Why was I all wrong? Creating web pages with tables - mixing content with presentation - makes them extremely difficult to update. They are also often inaccessible to many with disabilities, take up more bandwidth, easy to mess up, and an all-around-pain. Using the CorridorDesigner project as a catalyst for pursuing web standards-based web design, I am now committed to designing the correct way: using semantic HTML for content, and cascading style sheets for presentation. Some even argue this is the only professional method for web design.

I start all web designs with a pencil and paper. After determining the major structural elements (navigation, content, etc.), I create thumbnail sketches of possible layouts, and determine how the structural elements will relate to each other. I then create an XHTML template page with mock content and style the data using CSS. First I style layout, then navigation, sections, typography, and color.
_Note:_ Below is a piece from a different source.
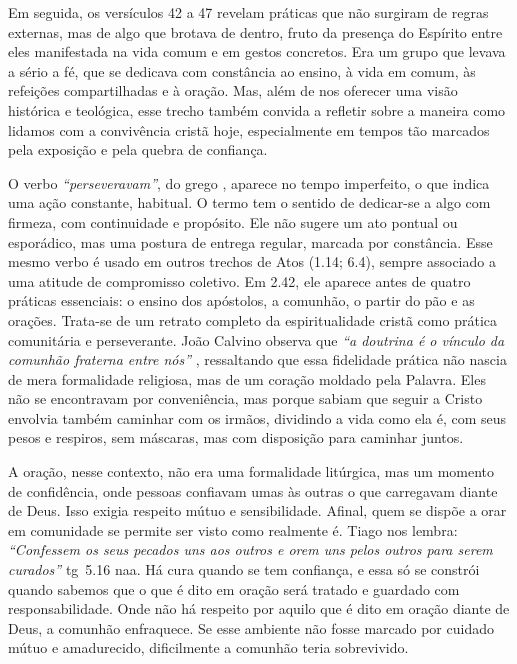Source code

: Em seguida, os versículos 42 a 47 revelam práticas que não surgiram de regras externas, mas de algo que brotava de dentro, fruto da presença do Espírito entre eles manifestada na vida comum e em gestos concretos. Era um grupo que levava a sério a fé, que se dedicava com constância ao ensino, à vida em comum, às refeições compartilhadas e à oração. Mas, além de nos oferecer uma visão histórica e teológica, esse trecho também convida a refletir sobre a maneira como lidamos com a convivência cristã hoje, especialmente em tempos tão marcados pela exposição e pela quebra de confiança.

O verbo \textit{``perseveravam''}, do grego \textit{}, aparece no tempo imperfeito, o que indica uma ação constante, habitual. O termo tem o sentido de dedicar-se a algo com firmeza, com continuidade e propósito. Ele não sugere um ato pontual ou esporádico, mas uma postura de entrega regular, marcada por constância. Esse mesmo verbo é usado em outros trechos de Atos (1.14; 6.4), sempre associado a uma atitude de compromisso coletivo. Em 2.42, ele aparece antes de quatro práticas essenciais: o ensino dos apóstolos, a comunhão, o partir do pão e as orações. Trata-se de um retrato completo da espiritualidade cristã como prática comunitária e perseverante. João Calvino observa que \textit{``a doutrina é o vínculo da comunhão fraterna entre nós''} \cite{calvinoAtos2}, ressaltando que essa fidelidade prática não nascia de mera formalidade religiosa, mas de um coração moldado pela Palavra. Eles não se encontravam por conveniência, mas porque sabiam que seguir a Cristo envolvia também caminhar com os irmãos, dividindo a vida como ela é, com seus pesos e respiros, sem máscaras, mas com disposição para caminhar juntos.

A oração, nesse contexto, não era uma formalidade litúrgica, mas um momento de confidência, onde pessoas confiavam umas às outras o que carregavam diante de Deus. Isso exigia respeito mútuo e sensibilidade. Afinal, quem se dispõe a orar em comunidade se permite ser visto como realmente é. Tiago nos lembra: \textit{``Confessem os seus pecados uns aos outros e orem uns pelos outros para serem curados''} \gls{tg}~5.16 \gls{naa}. Há cura quando se tem confiança, e essa só se constrói quando sabemos que o que é dito em oração será tratado e guardado com responsabilidade. Onde não há respeito por aquilo que é dito em oração diante de Deus, a comunhão enfraquece. Se esse ambiente não fosse marcado por cuidado mútuo e amadurecido, dificilmente a comunhão teria sobrevivido.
If I am working on a larger project, I like to modularize reused elements such as navigation into PHP files to make updating easier. Because many of the projects I have worked on are static, I have not jumped heavily into web development (database-driven systems), though I am looking forward to it once I get some more free time.

This webpage

100% hand-coded XHTML and CSS. I resisted the temptation to use the Georgia font for headers, instead using Verdana for Headers and sub-navigation and main navigation (small-caps variant), and Trebuchet for body text. If the fonts don't look so hot, you might try turning on ClearType.

One note: while the XHTML for every page on this site validates, a couple CSS hacks used by the lightbox javascript library used to enlarge pictures don't validate.

Colorado Plateau Chapter - Society for Conservation Biology

I volunteered to redesign the webpage for the Colorado Plateau Chapter of the Society for Conservation Biology. After observing their current webpage, the most important elements they are lacking are:

  • Consistent, clear navigation: Primary navigation changes on different pages; some links on primary nav go to external pages,
  • Consistent typography: On the home page alone, there are 5 different variants of link fonts, with many other variants applied inconsistently for headings throughout the site.
  • Layout consistency: Branding/logo area inconsistent across pages; no rhyme or reason to most design elements.

Semantic coding and CSS can go a long way to fixing consistency problems across a site, but it can be hard for a volunteer group to maintain and consistently update a page if they have to write the HTML themselves. To work around this, I decided a Content Management System (CMS) approach would be best. While I've worked with CMSs such as Mambo before, I decided a Wordpress solution would be best, due to its semantic markup, wide user base, and many plug-ins.

I am currently working on creating a template for the Chapter in my spare time. I will hopefully have the site up and running within a month or so. Sorry, no screen shots quite yet.

The embarrassing past

Everyone has to start somewhere, right? Most of the web pages I made from 1999-2005 were either for bands I was in or personal web pages. Nearly everything was created in Dreamweaver using nested tables, and I only used CSS for styling fonts.